**DATA FOR THIS EXERCISE:**
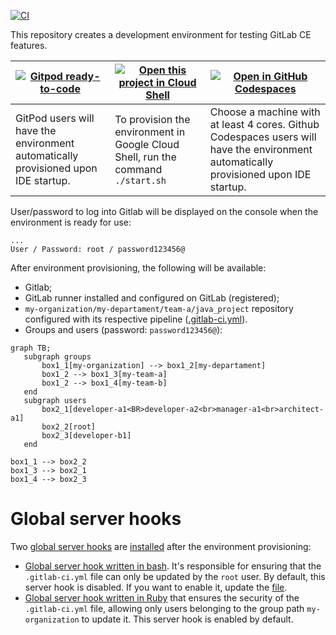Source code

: [![CI](https://github.com/danielmenezesbr/gitlab-dev-env/workflows/CI/badge.svg)](https://github.com/danielmenezesbr/gitlab-dev-env/actions)

This repository creates a development environment for testing GitLab CE features.

| [![Gitpod ready-to-code](https://gitpod.io/button/open-in-gitpod.svg)](https://gitpod.io/#https://github.com/danielmenezesbr/gitlab-dev-env) | [![Open this project in Cloud Shell](http://gstatic.com/cloudssh/images/open-btn.png)](https://console.cloud.google.com/cloudshell/open?git_repo=https://github.com/danielmenezesbr/gitlab-dev-env) | [![Open in GitHub Codespaces](https://github.com/codespaces/badge.svg)](https://github.com/codespaces/new?hide_repo_select=true&ref=main&repo=danielmenezesbr/gitlab-dev-env) |
| --- | --- | --- |
| GitPod users will have the environment automatically provisioned upon IDE startup. | To provision the environment in Google Cloud Shell, run the command `./start.sh` | Choose a machine with at least 4 cores. Github Codespaces users will have the environment automatically provisioned upon IDE startup. |

User/password to log into Gitlab will be displayed on the console when the environment is ready for use:

```
...
User / Password: root / password123456@
```

After environment provisioning, the following will be available:
 - Gitlab;
 - GitLab runner installed and configured on GitLab (registered);
 - `my-organization/my-departament/team-a/java_project` repository configured with its respective pipeline ([.gitlab-ci.yml](https://github.com/danielmenezesbr/helloworld/blob/master/.gitlab-ci.yml)).
 - Groups and users (password: `password123456@`):

 ```mermaid
graph TB;
    subgraph groups
        box1_1[my-organization] --> box1_2[my-departament]
        box1_2 --> box1_3[my-team-a]
        box1_2 --> box1_4[my-team-b]
    end
    subgraph users
        box2_1[developer-a1<BR>developer-a2<br>manager-a1<br>architect-a1]
        box2_2[root]
        box2_3[developer-b1]
    end

box1_1 --> box2_2
box1_3 --> box2_1
box1_4 --> box2_3
 ```


# Global server hooks

Two [global server hooks](https://docs.gitlab.com/ee/administration/server_hooks.html?tab=GitLab+15.10+and+earlier#create-the-global-server-hook) are [installed](https://github.com/danielmenezesbr/gitlab-dev-env/blob/master/docker-compose.yml#L20) after the environment provisioning:
- [Global server hook written in bash](https://github.com/danielmenezesbr/gitlab-dev-env/blob/master/provisioning/hooks/pre-receive.d/001-pre-receive). It's responsible for ensuring that the ```.gitlab-ci.yml``` file can only be updated by the `root` user. By default, this server hook is disabled. If you want to enable it, update the [file](https://github.com/danielmenezesbr/gitlab-dev-env/blob/master/provisioning/hooks/pre-receive.d/001-pre-receive).
- [Global server hook written in Ruby](https://github.com/danielmenezesbr/gitlab-dev-env/blob/master/provisioning/hooks/pre-receive.d/002-pre-receive) that ensures the security of the `.gitlab-ci.yml` file, allowing only users belonging to the group path `my-organization` to update it. This server hook is enabled by default.
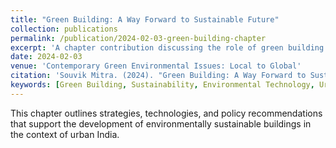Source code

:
 ```yaml
---
title: "Green Building: A Way Forward to Sustainable Future"
collection: publications
permalink: /publication/2024-02-03-green-building-chapter
excerpt: 'A chapter contribution discussing the role of green building practices in achieving sustainable urban development, featured in the edited volume "Contemporary Green Environmental Issues: Local to Global."'
date: 2024-02-03
venue: 'Contemporary Green Environmental Issues: Local to Global'
citation: 'Souvik Mitra. (2024). "Green Building: A Way Forward to Sustainable Future." In <i>Contemporary Green Environmental Issues: Local to Global</i>. ISBN: 978-93-5747-780-2.'
keywords: [Green Building, Sustainability, Environmental Technology, Urban Planning]
---
```

This chapter outlines strategies, technologies, and policy recommendations that support the development of environmentally sustainable buildings in the context of urban India.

**TRY IT:**
Reproduce the data above word for word from its first line through the line that holds "Two [global server", both ends included; skip pictures.

**RESULT:**
Source code

: [![CI](https://github.com/danielmenezesbr/gitlab-dev-env/workflows/CI/badge.svg)](https://github.com/danielmenezesbr/gitlab-dev-env/actions)

This repository creates a development environment for testing GitLab CE features.

| [![Gitpod ready-to-code](https://gitpod.io/button/open-in-gitpod.svg)](https://gitpod.io/#https://github.com/danielmenezesbr/gitlab-dev-env) | [![Open this project in Cloud Shell](http://gstatic.com/cloudssh/images/open-btn.png)](https://console.cloud.google.com/cloudshell/open?git_repo=https://github.com/danielmenezesbr/gitlab-dev-env) | [![Open in GitHub Codespaces](https://github.com/codespaces/badge.svg)](https://github.com/codespaces/new?hide_repo_select=true&ref=main&repo=danielmenezesbr/gitlab-dev-env) |
| --- | --- | --- |
| GitPod users will have the environment automatically provisioned upon IDE startup. | To provision the environment in Google Cloud Shell, run the command `./start.sh` | Choose a machine with at least 4 cores. Github Codespaces users will have the environment automatically provisioned upon IDE startup. |

User/password to log into Gitlab will be displayed on the console when the environment is ready for use:

```
...
User / Password: root / password123456@
```

After environment provisioning, the following will be available:
 - Gitlab;
 - GitLab runner installed and configured on GitLab (registered);
 - `my-organization/my-departament/team-a/java_project` repository configured with its respective pipeline ([.gitlab-ci.yml](https://github.com/danielmenezesbr/helloworld/blob/master/.gitlab-ci.yml)).
 - Groups and users (password: `password123456@`):

 ```mermaid
graph TB;
    subgraph groups
        box1_1[my-organization] --> box1_2[my-departament]
        box1_2 --> box1_3[my-team-a]
        box1_2 --> box1_4[my-team-b]
    end
    subgraph users
        box2_1[developer-a1<BR>developer-a2<br>manager-a1<br>architect-a1]
        box2_2[root]
        box2_3[developer-b1]
    end

box1_1 --> box2_2
box1_3 --> box2_1
box1_4 --> box2_3
 ```


# Global server hooks

Two [global server hooks](https://docs.gitlab.com/ee/administration/server_hooks.html?tab=GitLab+15.10+and+earlier#create-the-global-server-hook) are [installed](https://github.com/danielmenezesbr/gitlab-dev-env/blob/master/docker-compose.yml#L20) after the environment provisioning:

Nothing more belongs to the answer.